Ein schattiges Waldstück gibt Kühlung während wir am elf Kilometer langen, anderthalb Kilometer breiten Tollensesee radeln. „Er liegt in der Tollenserinne, die schon vor mehr als 500.000 Jahren durch Schmelzwasser ausgespült wurde", steht auf der Infotafel. Ein mit Wasser gefülltes Tunneltal, 33 Meter tief, beachtlich. Der ständige Wechsel von steilen Anstiegen und Abfahrten verlangt Kondition. Die Belohnung folgt mit einem Fisch-Imbiss am Rödliner See. Eine geräucherte Forelle bei Stille, Vogelgezwitscher und Seeblick – da will man nie wieder aufbrechen.

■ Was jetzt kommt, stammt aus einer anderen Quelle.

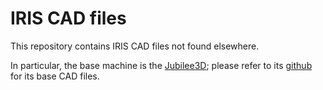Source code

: # IRIS CAD files

This repository contains IRIS CAD files not found elsewhere.

In particular, the base machine is the [Jubilee3D](https://jubilee3d.com/index.php?title=Main_Page); please refer to its [github](https://github.com/machineagency/jubilee) for its base CAD files.
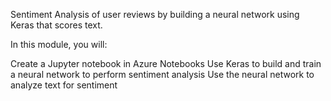 Sentiment Analysis of user reviews by building a neural network using Keras that scores text.

In this module, you will:

Create a Jupyter notebook in Azure Notebooks
Use Keras to build and train a neural network to perform sentiment analysis
Use the neural network to analyze text for sentiment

Hinter Carpin folgen die Radler dem „Spiegelei" auf einen Sandweg, der sich zwischen Maisfeldern, Wald und Seen schlängelt und sie nach Carwitz bringt. In dem puppigen Dorf in der Feldberger Seenlandschaft suchte sich auch Hans Fallada ein Domizil. Er fand es 1933 in schönster Seelage. Dort gibt es heute ein Fallada-Museum. In seinen Erinnerungen „Damals bei uns daheim" schreibt er 1942 fasziniert über die Eiszeitlandschaft: „Das Land sieht flach aus, ab und zu liegt zwischen den reifenden Feldern ein dunkler Waldstreif". Wer es nicht wisse, schreibt er, könne nicht ahnen, dass jeder dieser dunklen Waldstreifen einen tief ins Land eingeschnittenen langen See bedeutet. „Seen mit dem tiefsten klarsten Wasser, von einem bezaubernden Türkisgrün oder Azurblau. Wir sind in einem Endmoränengebiet."